Ser un hombre bisexual, adulto y fuera del clóset, no ha significado consolidar una identidad, sino permitirme habitar mis contradicciones. El ser queer, por mucho tiempo, fue una herida que intenté esconder para parecer más hombre. De niño, aprendí que lo masculino no se mezclaba con lo femenino, y que amar a otros hombres– o incluso sólo admirarlos– era una forma de traicionar la idea de ser un proveedor, un jefe de familia, un patriarca– un “hombre de verdad”. Durante muchos años, pensé que mi sexualidad me restaba algo. Que mis gestos, mis dudas, mis maneras de mirar y hablar, me convertían en una versión rota de lo que se suponía que debía ser. Intenté actuar con dureza, caminar diferente, no hablar con las manos y callar cada parte de mí que temía delatara algo. Y aun así, siempre me sentía descubierto. Sin embargo, con el tiempo entendí que no era menos hombre por sentirme distinto. Que no ser heterosexual no me hacía más frágil: no es más que un hecho de mi biología, una realidad incambiable. A veces me sigue costando hablar con ternura, llorar frente a otros, o pedir un abrazo sin sentir vergüenza. Pero he aprendido que no hay nada más valiente que dejar que lo suave también tenga su lugar. En especial cuando el mundo te enseñó que no puedes tenerlo sin ser “maricón”. Hoy, sé que ser queer no me hace menos hombre. Me hace un hombre que resistió, sobrevivió, y se reinventó.
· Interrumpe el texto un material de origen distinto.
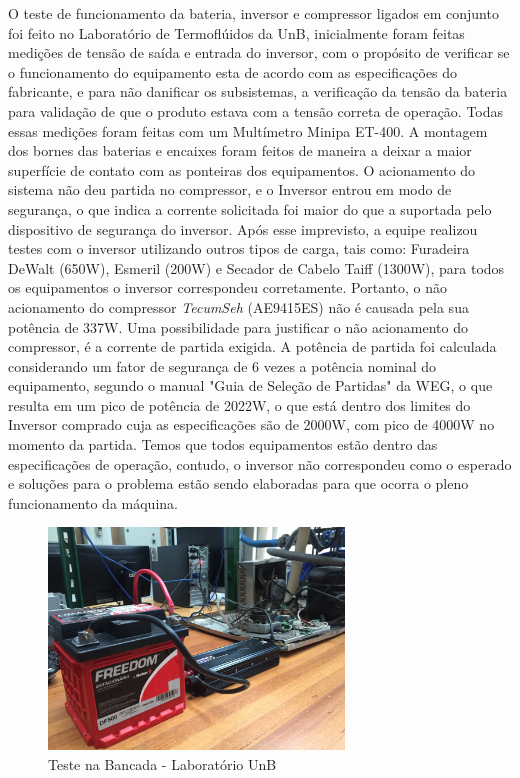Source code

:        O teste de funcionamento da bateria, inversor e compressor ligados em conjunto foi feito no Laboratório de Termoflúidos da UnB, inicialmente foram feitas medições de tensão de saída e entrada do inversor, com o propósito  de verificar se o funcionamento do equipamento esta de acordo com as especificações do fabricante, e para não danificar os subsistemas, a verificação da tensão da bateria para validação de que o produto estava com a tensão correta de operação. Todas essas medições foram feitas com um Multímetro Minipa ET-400. A montagem dos bornes das baterias e encaixes foram feitos de maneira a deixar a maior superfície de contato com as ponteiras dos equipamentos.
       O acionamento do sistema não deu partida no compressor, e o Inversor entrou em modo de segurança, o que indica  a corrente solicitada foi maior do que a suportada pelo dispositivo de segurança do inversor. Após esse imprevisto, a equipe realizou testes com o inversor utilizando outros tipos de carga, tais como: Furadeira DeWalt (650W), Esmeril (200W) e Secador de Cabelo Taiff (1300W), para todos os equipamentos o inversor correspondeu corretamente. Portanto,  o não acionamento do compressor \textit{TecumSeh} (AE9415ES) não é causada pela sua potência de 337W.
       Uma possibilidade para justificar o não acionamento do compressor, é a corrente de partida exigida. A potência de partida foi calculada considerando um fator de segurança de 6 vezes a potência nominal do equipamento, segundo o manual "Guia de Seleção de Partidas" da WEG, o que resulta em um pico de potência de 2022W, o que está dentro dos limites do Inversor comprado cuja as especificações são de 2000W, com pico de 4000W no momento da partida. Temos que todos equipamentos estão dentro das especificações de operação, contudo, o inversor não correspondeu como o esperado e soluções para o problema estão sendo elaboradas para que ocorra o pleno funcionamento da máquina.

  \begin{figure}[H]
    \centering
    \includegraphics[width=0.7\textwidth]{figuras/teste_bancada}
    \caption{Teste na Bancada - Laboratório UnB}
    \label{fig:teste_bancada}
\end{figure}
Amo ser hombre. No como un ideal abstracto, sino en las cosas pequeñas cotidianas: las risas de mis amigos cuando estamos cocinando juntos. El cuidado con el que doblo la ropa limpia, como me enseñó mi mamá. Las velas que prendo aunque esté solo en mi depa. Cuando alguien me agarra la mano y no la retiro, aunque me tiemble. Cómo abrazo y beso a la gente que quiero, sin prisa, sin miedo. En las palabras suaves que antes me habría tragado por miedo a sonar afeminado. Cuando me rompen el corazón y no escondo los pedazos, en su lugar dejándome desvanecer.
Amo ser hombre, y amo serlo a mi manera. Sin dureza impostada. Sin necesidad de comprobarlo. Sin que me apriete. Ser hombre ya no significa encajar en una figura que otros trazaron por mí, sino ser yo con calma. No necesito hablar más fuerte o ser más tosco, ni ocupar más espacio del que me corresponde. Puedo ser suave y puedo ser mío. Y eso, también, es ser hombre.
A veces me sorprendo hablando con mis amigos de lo que me dolía cuando era niño. A veces lloro viendo una película cursi y no me disculpo. A veces me miro al espejo después de bañarme con una toalla envuelta en la cintura, el pelo húmedo y una mascarilla puesta, y pienso: este también soy yo. Nunca imaginé que el convertirme en un hombre sería esto: deshacer lo que el miedo me enseñó. Todavía cargo con gestos que no me pertenecen, con silencios que aprendí demasiado pronto; pero con el tiempo he ido soltando algunos. Ahora, ya no soy el que actúa, sino el que permanece. El que cuida. El que se deja cuidar.